Millions of people have already been infected by the new pandemic influenza virus, and the number may well climb over a billion. The CDC recently estimated that up to 40% of U.S. citizens may be infected over the next year, a startlingly high number. Close to home (for me), several children in my neighborhood came down with influenza just last week. They all recovered, fairly quickly. They almost certainly had the new H1N1 pandemic strain, which seems to be spreading rapidly despite the fact that flu season is normally in the winter. A postdoc in my lab was the first person I know who caught the new pandemic flu – he came down with it in early May, and was very sick for a week. (He stayed home, and no one else was infected, as far as I know.)
But the media are still calling this “swine flu”, in headlines all over the world.
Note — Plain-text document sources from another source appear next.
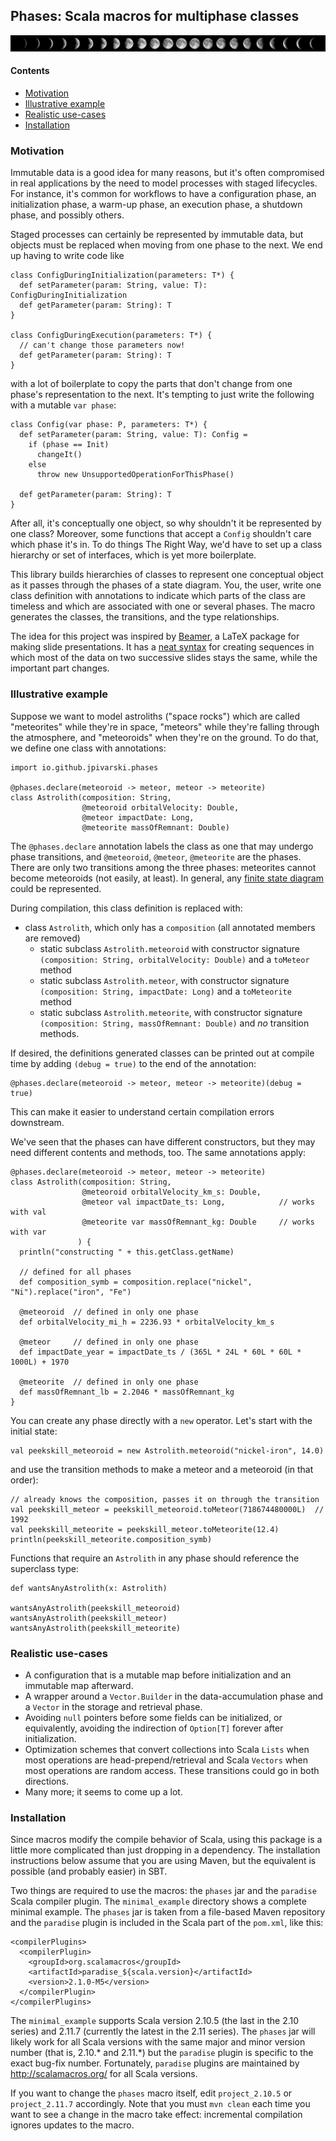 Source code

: ## Phases: Scala macros for multiphase classes

![alt tag](https://raw.githubusercontent.com/jpivarski/phases/master/moon_phases.jpg)

#### Contents

   * [Motivation](#motivation)
   * [Illustrative example](#illustrative-example)
   * [Realistic use-cases](#realistic-use-cases)
   * [Installation](#installation)

### Motivation

Immutable data is a good idea for many reasons, but it's often compromised in real applications by the need to model processes with staged lifecycles.  For instance, it's common for workflows to have a configuration phase, an initialization phase, a warm-up phase, an execution phase, a shutdown phase, and possibly others.

Staged processes can certainly be represented by immutable data, but objects must be replaced when moving from one phase to the next.  We end up having to write code like

    class ConfigDuringInitialization(parameters: T*) {
      def setParameter(param: String, value: T): ConfigDuringInitialization
      def getParameter(param: String): T
    }

    class ConfigDuringExecution(parameters: T*) {
      // can't change those parameters now!
      def getParameter(param: String): T
    }

with a lot of boilerplate to copy the parts that don't change from one phase's representation to the next.  It's tempting to just write the following with a mutable `var phase`:

    class Config(var phase: P, parameters: T*) {
      def setParameter(param: String, value: T): Config =
        if (phase == Init)
          changeIt()
        else
          throw new UnsupportedOperationForThisPhase()

      def getParameter(param: String): T
    }

After all, it's conceptually one object, so why shouldn't it be represented by one class?  Moreover, some functions that accept a `Config` shouldn't care which phase it's in.  To do things The Right Way, we'd have to set up a class hierarchy or set of interfaces, which is yet more boilerplate.

This library builds hierarchies of classes to represent one conceptual object as it passes through the phases of a state diagram.  You, the user, write one class definition with annotations to indicate which parts of the class are timeless and which are associated with one or several phases.  The macro generates the classes, the transitions, and the type relationships.

The idea for this project was inspired by [Beamer](https://bitbucket.org/rivanvx/beamer/wiki/Home), a LaTeX package for making slide presentations.  It has a [neat syntax](http://www.texdev.net/2014/01/17/the-beamer-slide-overlay-concept/) for creating sequences in which most of the data on two successive slides stays the same, while the important part changes.

### Illustrative example

Suppose we want to model astroliths ("space rocks") which are called "meteorites" while they're in space, "meteors" while they're falling through the atmosphere, and "meteoroids" when they're on the ground.  To do that, we define one class with annotations:

    import io.github.jpivarski.phases

    @phases.declare(meteoroid -> meteor, meteor -> meteorite)
    class Astrolith(composition: String,
                    @meteoroid orbitalVelocity: Double,
                    @meteor impactDate: Long,
                    @meteorite massOfRemnant: Double)

The `@phases.declare` annotation labels the class as one that may undergo phase transitions, and `@meteoroid`, `@meteor`, `@meteorite` are the phases.  There are only two transitions among the three phases: meteorites cannot become meteoroids (not easily, at least).  In general, any [finite state diagram](https://en.wikipedia.org/wiki/State_diagram) could be represented.

During compilation, this class definition is replaced with:

   * class `Astrolith`, which only has a `composition` (all annotated members are removed)
      * static subclass `Astrolith.meteoroid` with constructor signature `(composition: String, orbitalVelocity: Double)` and a `toMeteor` method
      * static subclass `Astrolith.meteor`, with constructor signature `(composition: String, impactDate: Long)` and a `toMeteorite` method
      * static subclass `Astrolith.meteorite`, with constructor signature `(composition: String, massOfRemnant: Double)` and _no_ transition methods.

If desired, the definitions generated classes can be printed out at compile time by adding `(debug = true)` to the end of the annotation:

    @phases.declare(meteoroid -> meteor, meteor -> meteorite)(debug = true)

This can make it easier to understand certain compilation errors downstream.

We've seen that the phases can have different constructors, but they may need different contents and methods, too.  The same annotations apply:

    @phases.declare(meteoroid -> meteor, meteor -> meteorite)
    class Astrolith(composition: String,
                    @meteoroid orbitalVelocity_km_s: Double,
                    @meteor val impactDate_ts: Long,            // works with val
                    @meteorite var massOfRemnant_kg: Double     // works with var
                   ) {
      println("constructing " + this.getClass.getName)

      // defined for all phases
      def composition_symb = composition.replace("nickel", "Ni").replace("iron", "Fe")

      @meteoroid  // defined in only one phase
      def orbitalVelocity_mi_h = 2236.93 * orbitalVelocity_km_s

      @meteor     // defined in only one phase
      def impactDate_year = impactDate_ts / (365L * 24L * 60L * 60L * 1000L) + 1970

      @meteorite  // defined in only one phase
      def massOfRemnant_lb = 2.2046 * massOfRemnant_kg
    }

You can create any phase directly with a `new` operator.  Let's start with the initial state:

    val peekskill_meteoroid = new Astrolith.meteoroid("nickel-iron", 14.0)

and use the transition methods to make a meteor and a meteoroid (in that order):

    // already knows the composition, passes it on through the transition
    val peekskill_meteor = peekskill_meteoroid.toMeteor(718674480000L)  // 1992
    val peekskill_meteorite = peekskill_meteor.toMeteorite(12.4)
    println(peekskill_meteorite.composition_symb)

Functions that require an `Astrolith` in any phase should reference the superclass type:

    def wantsAnyAstrolith(x: Astrolith)

    wantsAnyAstrolith(peekskill_meteoroid)
    wantsAnyAstrolith(peekskill_meteor)
    wantsAnyAstrolith(peekskill_meteorite)

### Realistic use-cases

   * A configuration that is a mutable map before initialization and an immutable map afterward.
   * A wrapper around a `Vector.Builder` in the data-accumulation phase and a `Vector` in the storage and retrieval phase.
   * Avoiding `null` pointers before some fields can be initialized, or equivalently, avoiding the indirection of `Option[T]` forever after initialization.
   * Optimization schemes that convert collections into Scala `Lists` when most operations are head-prepend/retrieval and Scala `Vectors` when most operations are random access.  These transitions could go in both directions.
   * Many more; it seems to come up a lot.

### Installation

Since macros modify the compile behavior of Scala, using this package is a little more complicated than just dropping in a dependency.  The installation instructions below assume that you are using Maven, but the equivalent is possible (and probably easier) in SBT.

Two things are required to use the macros: the `phases` jar and the `paradise` Scala compiler plugin.  The `minimal_example` directory shows a complete minimal example.  The `phases` jar is taken from a file-based Maven repository and the `paradise` plugin is included in the Scala part of the `pom.xml`, like this:

    <compilerPlugins>
      <compilerPlugin>
        <groupId>org.scalamacros</groupId>
        <artifactId>paradise_${scala.version}</artifactId>
        <version>2.1.0-M5</version>
      </compilerPlugin>
    </compilerPlugins>

The `minimal_example` supports Scala version 2.10.5 (the last in the 2.10 series) and 2.11.7 (currently the latest in the 2.11 series).  The `phases` jar will likely work for all Scala versions with the same major and minor version number (that is, 2.10.* and 2.11.*) but the `paradise` plugin is specific to the exact bug-fix number.  Fortunately, `paradise` plugins are maintained by http://scalamacros.org/ for all Scala versions.

If you want to change the `phases` macro itself, edit `project_2.10.5` or `project_2.11.7` accordingly.  Note that you must `mvn clean` each time you want to see a change in the macro take effect: incremental compilation ignores updates to the macro.
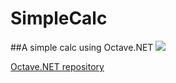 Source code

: # SimpleCalc
##A simple calc using Octave.NET
![](https://i.imgur.com/mwCj9Ln.png)

[Octave.NET repository](https://github.com/triforcely/Octave.NET "#Octave.NET")
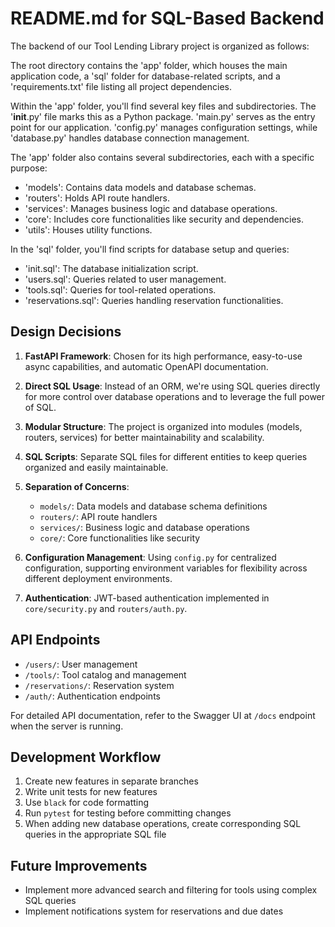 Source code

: # README.md for SQL-Based Backend

The backend of our Tool Lending Library project is organized as follows:

The root directory contains the 'app' folder, which houses the main application code, a 'sql' folder for database-related scripts, and a 'requirements.txt' file listing all project dependencies.

Within the 'app' folder, you'll find several key files and subdirectories. The '__init__.py' file marks this as a Python package. 'main.py' serves as the entry point for our application. 'config.py' manages configuration settings, while 'database.py' handles database connection management.

The 'app' folder also contains several subdirectories, each with a specific purpose:
- 'models': Contains data models and database schemas.
- 'routers': Holds API route handlers.
- 'services': Manages business logic and database operations.
- 'core': Includes core functionalities like security and dependencies.
- 'utils': Houses utility functions.

In the 'sql' folder, you'll find scripts for database setup and queries:
- 'init.sql': The database initialization script.
- 'users.sql': Queries related to user management.
- 'tools.sql': Queries for tool-related operations.
- 'reservations.sql': Queries handling reservation functionalities.

## Design Decisions

1. **FastAPI Framework**: Chosen for its high performance, easy-to-use async capabilities, and automatic OpenAPI documentation.

2. **Direct SQL Usage**: Instead of an ORM, we're using SQL queries directly for more control over database operations and to leverage the full power of SQL.

3. **Modular Structure**: The project is organized into modules (models, routers, services) for better maintainability and scalability.

4. **SQL Scripts**: Separate SQL files for different entities to keep queries organized and easily maintainable.

5. **Separation of Concerns**:
   - `models/`: Data models and database schema definitions
   - `routers/`: API route handlers
   - `services/`: Business logic and database operations
   - `core/`: Core functionalities like security

6. **Configuration Management**: Using `config.py` for centralized configuration, supporting environment variables for flexibility across different deployment environments.

7. **Authentication**: JWT-based authentication implemented in `core/security.py` and `routers/auth.py`.

## API Endpoints

- `/users/`: User management
- `/tools/`: Tool catalog and management
- `/reservations/`: Reservation system
- `/auth/`: Authentication endpoints

For detailed API documentation, refer to the Swagger UI at `/docs` endpoint when the server is running.

## Development Workflow

1. Create new features in separate branches
2. Write unit tests for new features
3. Use `black` for code formatting
4. Run `pytest` for testing before committing changes
5. When adding new database operations, create corresponding SQL queries in the appropriate SQL file

## Future Improvements

- Implement more advanced search and filtering for tools using complex SQL queries
- Implement notifications system for reservations and due dates
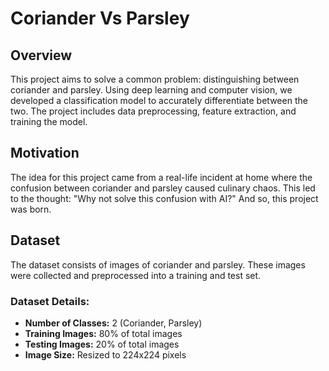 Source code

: # Coriander Vs Parsley

## Overview
This project aims to solve a common problem: distinguishing between coriander and parsley. Using deep learning and computer vision, we developed a classification model to accurately differentiate between the two. The project includes data preprocessing, feature extraction, and training the model.

## Motivation
The idea for this project came from a real-life incident at home where the confusion between coriander and parsley caused culinary chaos. This led to the thought: "Why not solve this confusion with AI?" And so, this project was born.

## Dataset
The dataset consists of images of coriander and parsley. These images were collected and preprocessed into a training and test set.
### Dataset Details:
- **Number of Classes:** 2 (Coriander, Parsley)
- **Training Images:** 80% of total images
- **Testing Images:** 20% of total images
- **Image Size:** Resized to 224x224 pixels
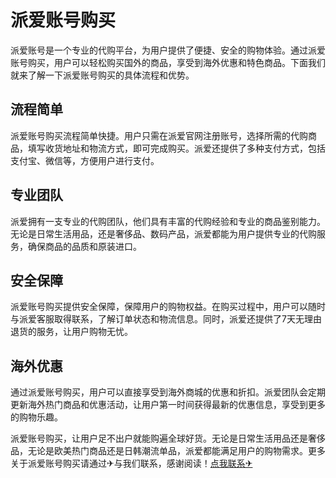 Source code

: # 派爱账号购买

派爱账号是一个专业的代购平台，为用户提供了便捷、安全的购物体验。通过派爱账号购买，用户可以轻松购买国外的商品，享受到海外优惠和特色商品。下面我们就来了解一下派爱账号购买的具体流程和优势。

## 流程简单

派爱账号购买流程简单快捷。用户只需在派爱官网注册账号，选择所需的代购商品，填写收货地址和物流方式，即可完成购买。派爱还提供了多种支付方式，包括支付宝、微信等，方便用户进行支付。

## 专业团队

派爱拥有一支专业的代购团队，他们具有丰富的代购经验和专业的商品鉴别能力。无论是日常生活用品，还是奢侈品、数码产品，派爱都能为用户提供专业的代购服务，确保商品的品质和原装进口。

## 安全保障

派爱账号购买提供安全保障，保障用户的购物权益。在购买过程中，用户可以随时与派爱客服取得联系，了解订单状态和物流信息。同时，派爱还提供了7天无理由退货的服务，让用户购物无忧。

## 海外优惠

通过派爱账号购买，用户可以直接享受到海外商城的优惠和折扣。派爱团队会定期更新海外热门商品和优惠活动，让用户第一时间获得最新的优惠信息，享受到更多的购物乐趣。

派爱账号购买，让用户足不出户就能购遍全球好货。无论是日常生活用品还是奢侈品，无论是欧美热门商品还是日韩潮流单品，派爱都能满足用户的购物需求。更多关于派爱账号购买请通过✈与我们联系，感谢阅读！[点我联系✈](https://ac.k02.cc)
Government authorities decided early on to call it 2009 H1N1(A), a catchy name if there ever was one. In one of the earliest scientific publications, CDC scientists called it S-OIV, for “swine-origin influenza virus”.
Nice try, but the media aren't buying it. The problem with the name "swine flu" is that it’s not a swine flu any more. Once an influenza virus has become established in humans, it’s a human flu. If you catch the “swine flu”, you’ll get it from another human – not from a pig. So what to call it?
The choice of a name is actually pretty clear: each of the three 20th-century flu pandemics was named after the geographic location where people believed it originated: the 1918 Spanish flu, the 1957 Asian flu, and the 1968 Hong Kong flu. As best we can tell, the new H1N1(A) virus originated in Mexico, and therefore we should call it the 2009 Mexican flu. This will be accurate and consistent with historical precedent.
And by the way, this idea has already been proposed, but the Mexican government objected, so government health authorities, including the WHO, immediately backed down and looked for a more politically acceptable name. Several countries have already started using the term Mexican flu, including Belgium and Israel, as the AP reported yesterday – although the English-speaking world is still using “swine flu.”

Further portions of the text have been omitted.